There was one notable point of disagreement right at the end of the forum during the candidates’ closing remarks. Biss repeated a line he’s used to distinguish himself from Pritzker, who’s thought to be the front runner due, at least in part, to his ability to self-finance his campaign.
“We now in 2017 get to decide who we’re going to be as a Democratic party,” Biss said. “Are we going to be a billionaire party, or are we going to be a middle class party? Are we going to be a corporate party or are we going to be a people’s party? And on March 20, 2018, are we going to hold a primary election, or are going to hold an auction?”
Pritzker was the next in line to give his closing remarks and chose to respond directly to Biss.
“I know he must be referring to me,” Pritzker said. “Daniel, when you’ve accepted hundreds of thousands of dollars in this election, from insiders in Springfield … I do not believe that you are running an auction. I believe that those people really believe in you and they believe in what you stand for.”
Pritzker added he thought the candidates should “stop playing games” by talking about elections and auctions and start focusing on judging the candidates not just by what they say, but by what they’ve accomplished. He highlighted examples of when he helped kids get an early education and a trip to the Holocaust Museum. which he helped to found, to learn about bigotry and intolerance. He also pointed to his record of creating 7,000 jobs through his non-profit small business incubator called 1871.

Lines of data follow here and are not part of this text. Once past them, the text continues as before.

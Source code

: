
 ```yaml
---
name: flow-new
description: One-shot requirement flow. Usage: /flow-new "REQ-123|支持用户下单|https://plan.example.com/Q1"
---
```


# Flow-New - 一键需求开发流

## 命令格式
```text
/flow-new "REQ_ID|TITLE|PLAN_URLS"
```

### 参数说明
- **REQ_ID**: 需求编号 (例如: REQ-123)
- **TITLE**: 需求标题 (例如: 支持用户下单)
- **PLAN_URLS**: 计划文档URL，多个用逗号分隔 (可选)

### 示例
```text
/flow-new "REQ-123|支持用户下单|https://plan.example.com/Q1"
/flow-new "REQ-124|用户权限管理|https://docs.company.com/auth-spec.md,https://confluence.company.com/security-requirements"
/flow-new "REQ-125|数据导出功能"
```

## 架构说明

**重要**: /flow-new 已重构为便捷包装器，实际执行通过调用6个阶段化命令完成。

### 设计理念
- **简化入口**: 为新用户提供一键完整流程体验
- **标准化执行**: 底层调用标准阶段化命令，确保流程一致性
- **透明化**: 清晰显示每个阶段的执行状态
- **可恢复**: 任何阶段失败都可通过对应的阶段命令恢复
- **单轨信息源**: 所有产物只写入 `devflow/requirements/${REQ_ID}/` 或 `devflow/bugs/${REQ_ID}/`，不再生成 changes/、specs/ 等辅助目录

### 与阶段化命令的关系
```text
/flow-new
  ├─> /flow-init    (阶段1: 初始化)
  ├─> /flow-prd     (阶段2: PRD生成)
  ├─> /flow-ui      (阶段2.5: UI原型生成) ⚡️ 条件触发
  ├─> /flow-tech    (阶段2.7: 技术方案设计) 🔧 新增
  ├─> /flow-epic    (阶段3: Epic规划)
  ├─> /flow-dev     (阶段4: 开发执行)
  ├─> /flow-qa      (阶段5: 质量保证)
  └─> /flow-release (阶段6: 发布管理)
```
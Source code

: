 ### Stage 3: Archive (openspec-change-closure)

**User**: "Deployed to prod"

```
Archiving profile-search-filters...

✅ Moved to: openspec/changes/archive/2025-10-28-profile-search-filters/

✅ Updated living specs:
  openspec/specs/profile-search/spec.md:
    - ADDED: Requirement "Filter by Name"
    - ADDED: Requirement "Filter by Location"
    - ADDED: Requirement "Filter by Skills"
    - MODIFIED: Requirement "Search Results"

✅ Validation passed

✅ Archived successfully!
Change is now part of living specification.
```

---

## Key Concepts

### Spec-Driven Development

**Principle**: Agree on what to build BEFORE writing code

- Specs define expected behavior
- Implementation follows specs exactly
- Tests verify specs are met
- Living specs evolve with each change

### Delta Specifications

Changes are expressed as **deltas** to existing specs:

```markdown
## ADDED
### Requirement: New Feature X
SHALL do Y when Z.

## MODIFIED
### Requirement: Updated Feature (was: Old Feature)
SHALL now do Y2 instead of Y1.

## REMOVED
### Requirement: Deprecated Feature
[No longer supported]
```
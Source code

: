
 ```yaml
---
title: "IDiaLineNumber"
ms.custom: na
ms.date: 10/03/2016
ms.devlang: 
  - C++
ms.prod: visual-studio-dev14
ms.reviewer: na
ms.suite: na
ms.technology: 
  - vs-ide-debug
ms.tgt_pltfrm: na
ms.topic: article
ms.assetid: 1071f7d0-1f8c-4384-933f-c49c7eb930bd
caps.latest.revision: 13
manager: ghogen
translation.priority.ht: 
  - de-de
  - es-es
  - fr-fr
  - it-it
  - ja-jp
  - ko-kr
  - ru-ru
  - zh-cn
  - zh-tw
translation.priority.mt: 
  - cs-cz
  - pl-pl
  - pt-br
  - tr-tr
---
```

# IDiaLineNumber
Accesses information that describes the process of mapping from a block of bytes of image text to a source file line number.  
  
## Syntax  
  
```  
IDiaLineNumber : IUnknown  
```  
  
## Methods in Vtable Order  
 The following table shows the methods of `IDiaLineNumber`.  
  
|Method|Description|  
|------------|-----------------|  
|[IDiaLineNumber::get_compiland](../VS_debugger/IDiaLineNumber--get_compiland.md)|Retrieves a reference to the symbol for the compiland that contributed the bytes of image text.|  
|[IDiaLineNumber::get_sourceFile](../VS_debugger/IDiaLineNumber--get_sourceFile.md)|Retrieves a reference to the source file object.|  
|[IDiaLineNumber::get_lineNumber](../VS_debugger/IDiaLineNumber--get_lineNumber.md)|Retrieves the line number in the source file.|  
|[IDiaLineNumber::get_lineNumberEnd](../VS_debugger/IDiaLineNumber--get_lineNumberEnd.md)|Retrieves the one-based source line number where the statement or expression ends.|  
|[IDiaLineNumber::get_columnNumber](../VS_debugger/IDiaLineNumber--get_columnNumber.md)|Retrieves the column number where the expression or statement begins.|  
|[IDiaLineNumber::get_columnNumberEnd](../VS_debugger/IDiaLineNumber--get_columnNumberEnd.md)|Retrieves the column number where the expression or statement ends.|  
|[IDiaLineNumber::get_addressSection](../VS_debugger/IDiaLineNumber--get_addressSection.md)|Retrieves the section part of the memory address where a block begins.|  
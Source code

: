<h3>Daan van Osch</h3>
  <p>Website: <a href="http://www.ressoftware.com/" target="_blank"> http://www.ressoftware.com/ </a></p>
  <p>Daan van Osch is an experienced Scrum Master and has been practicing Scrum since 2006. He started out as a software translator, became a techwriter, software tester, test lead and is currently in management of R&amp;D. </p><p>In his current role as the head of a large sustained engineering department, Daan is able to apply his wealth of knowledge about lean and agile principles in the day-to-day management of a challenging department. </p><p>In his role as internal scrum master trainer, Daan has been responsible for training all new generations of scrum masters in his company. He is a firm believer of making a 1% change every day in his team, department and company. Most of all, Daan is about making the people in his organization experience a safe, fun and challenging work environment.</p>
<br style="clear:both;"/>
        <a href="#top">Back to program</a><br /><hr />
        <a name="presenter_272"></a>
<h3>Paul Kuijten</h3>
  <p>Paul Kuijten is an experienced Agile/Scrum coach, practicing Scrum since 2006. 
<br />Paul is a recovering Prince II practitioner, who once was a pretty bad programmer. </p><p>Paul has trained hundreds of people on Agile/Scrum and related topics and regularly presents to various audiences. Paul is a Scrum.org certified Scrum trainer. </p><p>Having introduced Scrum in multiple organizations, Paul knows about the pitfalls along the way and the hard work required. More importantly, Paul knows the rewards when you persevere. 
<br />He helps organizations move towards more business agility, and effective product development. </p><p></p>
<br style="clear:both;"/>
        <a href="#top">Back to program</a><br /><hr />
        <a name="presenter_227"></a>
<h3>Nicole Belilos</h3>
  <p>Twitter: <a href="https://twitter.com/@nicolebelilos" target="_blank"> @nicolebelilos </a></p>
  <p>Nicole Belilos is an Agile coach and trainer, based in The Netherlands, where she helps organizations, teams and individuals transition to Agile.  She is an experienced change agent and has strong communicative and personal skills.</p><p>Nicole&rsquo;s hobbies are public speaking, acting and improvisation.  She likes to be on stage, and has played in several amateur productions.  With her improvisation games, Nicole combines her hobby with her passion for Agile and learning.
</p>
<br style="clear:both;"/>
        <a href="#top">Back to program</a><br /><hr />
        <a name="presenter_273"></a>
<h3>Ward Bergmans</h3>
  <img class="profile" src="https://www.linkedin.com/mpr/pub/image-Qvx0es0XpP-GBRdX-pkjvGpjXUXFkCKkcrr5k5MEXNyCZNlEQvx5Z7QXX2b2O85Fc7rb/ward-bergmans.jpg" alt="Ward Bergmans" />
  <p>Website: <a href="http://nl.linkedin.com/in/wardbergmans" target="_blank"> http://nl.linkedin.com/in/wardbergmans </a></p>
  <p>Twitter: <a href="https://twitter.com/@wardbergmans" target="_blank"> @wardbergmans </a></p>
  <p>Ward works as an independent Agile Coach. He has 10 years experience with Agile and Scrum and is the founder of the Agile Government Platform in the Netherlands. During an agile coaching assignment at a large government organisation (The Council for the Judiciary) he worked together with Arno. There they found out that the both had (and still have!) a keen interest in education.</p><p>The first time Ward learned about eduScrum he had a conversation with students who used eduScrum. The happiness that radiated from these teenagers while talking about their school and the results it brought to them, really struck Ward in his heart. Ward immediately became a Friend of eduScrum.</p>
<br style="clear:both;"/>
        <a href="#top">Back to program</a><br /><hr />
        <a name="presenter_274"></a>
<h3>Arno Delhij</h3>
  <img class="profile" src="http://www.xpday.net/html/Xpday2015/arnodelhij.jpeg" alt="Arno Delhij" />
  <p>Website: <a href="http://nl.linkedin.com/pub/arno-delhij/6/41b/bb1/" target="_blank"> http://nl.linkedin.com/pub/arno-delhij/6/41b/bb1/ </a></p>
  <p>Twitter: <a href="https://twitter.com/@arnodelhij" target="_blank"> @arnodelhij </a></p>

The crowd of well over 50 spectators responded positively to the exchange, but overall they showed enthusiasm about having what they see as a strong group of candidates. Local activist Clarice Hearn, who’s been a vocal advocate of single-payer health care, which nearly all the Democratic candidates have endorsed, said she’s excited for whomever is the winner. Despite still being undecided, she thinks the party’s nominee will have a good shot at defeating Rauner in 2018.
“They’re all so great,” Hearn said. “I don’t know who to vote for.”